To date the commencement of the seventy years' captivity from the reign of Jehoiakim, when it took place only very partially, and when the temple was standing, all the forms of the Jewish religion kept up, and Jewish kings reigning in Jerusalem several years after, appears to me to have been adopted too hastily by most, if not all commentators who have written on the subject, from not attending to any other date for the expiration of these seventy years than the mere decree of Cyrus.
I date the seventy years' captivity from the commencement of the siege of Jerusalem, when the calamities of the Jewish nation began, and not from the actual destruction of it, which was two years afterwards; but this appears to me sufficiently near the truth, and as the prophecy is delivered in whole numbers, it cannot but be deemed quite sufficient that the completion terminate at the nearest whole number. Indeed no commentators think themselves absolutely bound to greater exactness.
Besides, the building of the temple was not actually completed, and the edifice dedicated, till the seventh year of Darius, or 505 B.C.; so that, taking the middle between these two terms, from 510, when the building was commenced, to 505, viz. 507 B.C. for the building of the temple, we may date the seventy years' captivity from the actual demolition of the temple, and the final destruction of Jerusalem.
That the seventy years' captivity, as it is generally called, or more properly, the seventy years' desolation of Jerusalem, and more especially of the temple, did not expire till the reign of Darius Hystaspes, may, I think, with certainty be inferred from Zechariah i. 12. This prophet had a vision (an account of which is given in this chapter) in the second year of Darius, the very year in which his decree to rebuild the temple at Jerusalem was made; and in this vision an angel of the Lord is represented as saying, “O Lord of hosts, how long wilt thou not have mercy on Jerusalem, and on the cities of Judah, against which thou hast had indignation these threescore and ten years?" I cannot help thinking this to be decisive in favour of the seventy years' captivity, or desolation, having terminated in the reign of Darius Hystaspes, and consequently of their having commenced at
the destruction of Jerusalem by Nebuchadnezzar; and therefore, that it is from the decree of Darius that we are to date whatever is foretold in this famous prophecy of Daniel.

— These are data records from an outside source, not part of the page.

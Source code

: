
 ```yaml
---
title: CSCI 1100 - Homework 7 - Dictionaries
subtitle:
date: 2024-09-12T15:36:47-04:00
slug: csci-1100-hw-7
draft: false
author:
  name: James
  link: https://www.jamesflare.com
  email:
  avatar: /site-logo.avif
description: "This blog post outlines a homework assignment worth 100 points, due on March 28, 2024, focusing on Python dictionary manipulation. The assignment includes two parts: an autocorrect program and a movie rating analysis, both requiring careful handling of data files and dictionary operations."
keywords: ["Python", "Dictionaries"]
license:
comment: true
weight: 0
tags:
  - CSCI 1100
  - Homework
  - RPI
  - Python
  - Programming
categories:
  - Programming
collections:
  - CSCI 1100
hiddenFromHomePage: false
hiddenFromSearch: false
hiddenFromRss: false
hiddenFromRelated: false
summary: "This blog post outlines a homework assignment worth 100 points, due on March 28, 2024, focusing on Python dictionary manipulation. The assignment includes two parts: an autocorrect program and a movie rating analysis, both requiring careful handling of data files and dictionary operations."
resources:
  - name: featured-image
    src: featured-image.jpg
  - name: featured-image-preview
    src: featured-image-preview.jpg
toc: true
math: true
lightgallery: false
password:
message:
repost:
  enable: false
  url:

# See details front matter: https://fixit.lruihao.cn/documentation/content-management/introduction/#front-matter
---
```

In the preceding computation I suppose an error of ten years in the time allotted by all chronologers to the reign of Xerxes. But this I think has been sufficiently proved by Mr. Lauchlan Taylor, in his Essay on the Revelation, viz. that in reality, he did not reign more than eleven years, though the canon of Ptolemy gives him twenty-one. This appears to me to be a discovery of so much consequence in chronology, and especially for the interpretation of prophecy, that I shall subjoin all that he has said upon this subject in a distinct Section; and I am the more induced to do this, as I believe Mr. Taylor's book is not much known in England.

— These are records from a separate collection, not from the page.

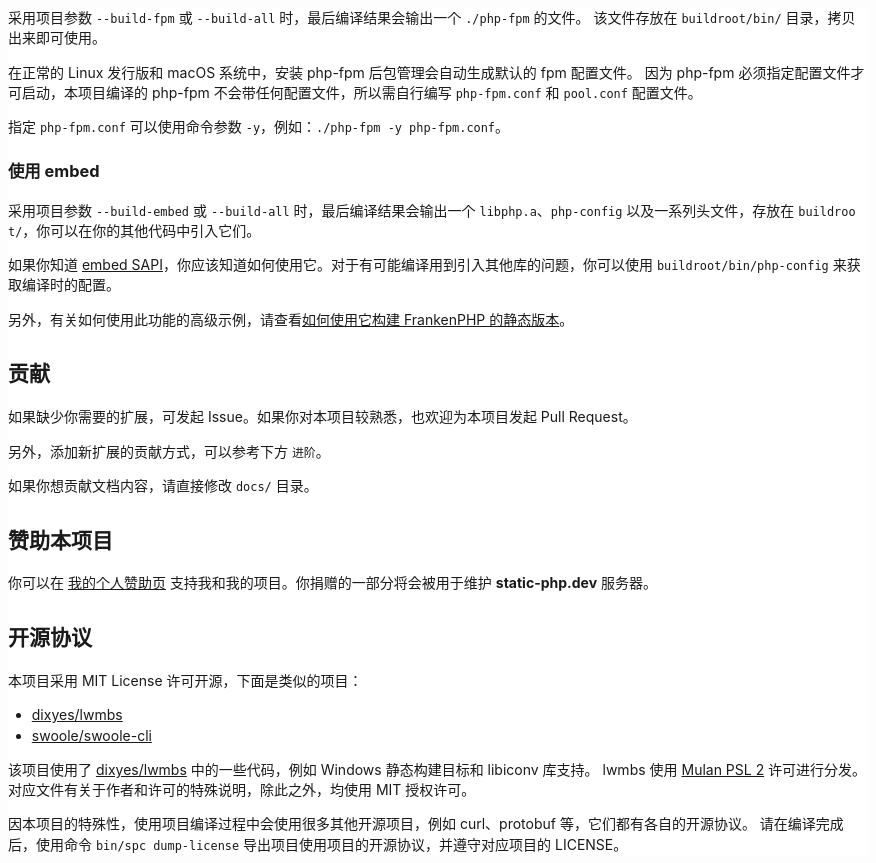 采用项目参数 `--build-fpm` 或 `--build-all` 时，最后编译结果会输出一个 `./php-fpm` 的文件。
该文件存放在 `buildroot/bin/` 目录，拷贝出来即可使用。

在正常的 Linux 发行版和 macOS 系统中，安装 php-fpm 后包管理会自动生成默认的 fpm 配置文件。
因为 php-fpm 必须指定配置文件才可启动，本项目编译的 php-fpm 不会带任何配置文件，所以需自行编写 `php-fpm.conf` 和 `pool.conf` 配置文件。

指定 `php-fpm.conf` 可以使用命令参数 `-y`，例如：`./php-fpm -y php-fpm.conf`。

### 使用 embed

采用项目参数 `--build-embed` 或 `--build-all` 时，最后编译结果会输出一个 `libphp.a`、`php-config` 以及一系列头文件，存放在 `buildroot/`，你可以在你的其他代码中引入它们。

如果你知道 [embed SAPI](https://github.com/php/php-src/tree/master/sapi/embed)，你应该知道如何使用它。对于有可能编译用到引入其他库的问题，你可以使用 `buildroot/bin/php-config` 来获取编译时的配置。

另外，有关如何使用此功能的高级示例，请查看[如何使用它构建 FrankenPHP 的静态版本](https://github.com/dunglas/frankenphp/blob/main/docs/static.md)。

## 贡献

如果缺少你需要的扩展，可发起 Issue。如果你对本项目较熟悉，也欢迎为本项目发起 Pull Request。

另外，添加新扩展的贡献方式，可以参考下方 `进阶`。

如果你想贡献文档内容，请直接修改 `docs/` 目录。

## 赞助本项目

你可以在 [我的个人赞助页](https://github.com/crazywhalecc/crazywhalecc/blob/master/FUNDING.md) 支持我和我的项目。你捐赠的一部分将会被用于维护 **static-php.dev** 服务器。

## 开源协议

本项目采用 MIT License 许可开源，下面是类似的项目：

- [dixyes/lwmbs](https://github.com/dixyes/lwmbs)
- [swoole/swoole-cli](https://github.com/swoole/swoole-cli)

该项目使用了 [dixyes/lwmbs](https://github.com/dixyes/lwmbs) 中的一些代码，例如 Windows 静态构建目标和 libiconv 库支持。
lwmbs 使用 [Mulan PSL 2](http://license.coscl.org.cn/MulanPSL2) 许可进行分发。对应文件有关于作者和许可的特殊说明，除此之外，均使用 MIT 授权许可。

因本项目的特殊性，使用项目编译过程中会使用很多其他开源项目，例如 curl、protobuf 等，它们都有各自的开源协议。
请在编译完成后，使用命令 `bin/spc dump-license` 导出项目使用项目的开源协议，并遵守对应项目的 LICENSE。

I also think there is a pretty plausible ground for dating the 62 years, after which the city should be rebuilt, from the decree of Darius in 510 B.C., when I find, in Prideaux's tables, that from this time to the actual rebuilding of the city under Nehemiah in 445 B.C., there are 65 years (allowing for the error above-mentioned in the intervening reign of Xerxes), and assuming the middle date for the rebuilding of the temple above-mentioned, this period will be exactly 62 years; the difference at least not exceeding half a year.

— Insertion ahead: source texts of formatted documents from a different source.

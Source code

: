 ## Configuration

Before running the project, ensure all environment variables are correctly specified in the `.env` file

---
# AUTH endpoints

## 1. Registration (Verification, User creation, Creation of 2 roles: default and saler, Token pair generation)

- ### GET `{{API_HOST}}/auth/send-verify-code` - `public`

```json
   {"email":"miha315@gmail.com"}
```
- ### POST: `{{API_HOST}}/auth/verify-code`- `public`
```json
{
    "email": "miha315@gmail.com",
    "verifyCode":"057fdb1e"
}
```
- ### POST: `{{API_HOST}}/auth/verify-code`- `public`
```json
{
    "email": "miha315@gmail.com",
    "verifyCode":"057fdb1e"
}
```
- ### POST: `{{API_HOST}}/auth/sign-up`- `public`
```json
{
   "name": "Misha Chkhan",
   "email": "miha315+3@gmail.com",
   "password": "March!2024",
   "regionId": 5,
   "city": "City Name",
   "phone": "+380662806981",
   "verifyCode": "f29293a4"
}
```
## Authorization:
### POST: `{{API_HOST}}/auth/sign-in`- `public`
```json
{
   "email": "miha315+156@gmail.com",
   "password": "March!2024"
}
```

Instead of supposing, with Mr. Blayney, and most others, that the time when the Messiah should cut off the city and sanctuary is to be dated from the commencement of the Jewish war, in the year 66, I suppose the completion of it to be intended in the prophecy, or the year 73; and it is remarkable enough, that from the time of this vision, in the first year of the reign of Darius the Mede, (which immediately succeeded the taking of Babylon by the Medes and Persians,) and which corresponds to the year 538, or with the correction above-mentioned, 528 B.C., to this date were exactly 77 weeks of years, and 62 single years, or 601 years, And it is observable, that in this part of the prophecy these periods of years, which are repeated from the preceding part of the prophecy, are not said to commence from the era of the decree to rebuild Jerusalem: it is only said that after
"An Essay on some important Passages of the Revelation of the Apostle John, compared with corresponding Passages in Daniel, in which a new Explication is given of some Passages in that Book, and applied to the Circumstances of the present Time." By Lauchlan Taylor, A.M. (Minister of Larbert, N. B.) London, 1762, Edin. 1770.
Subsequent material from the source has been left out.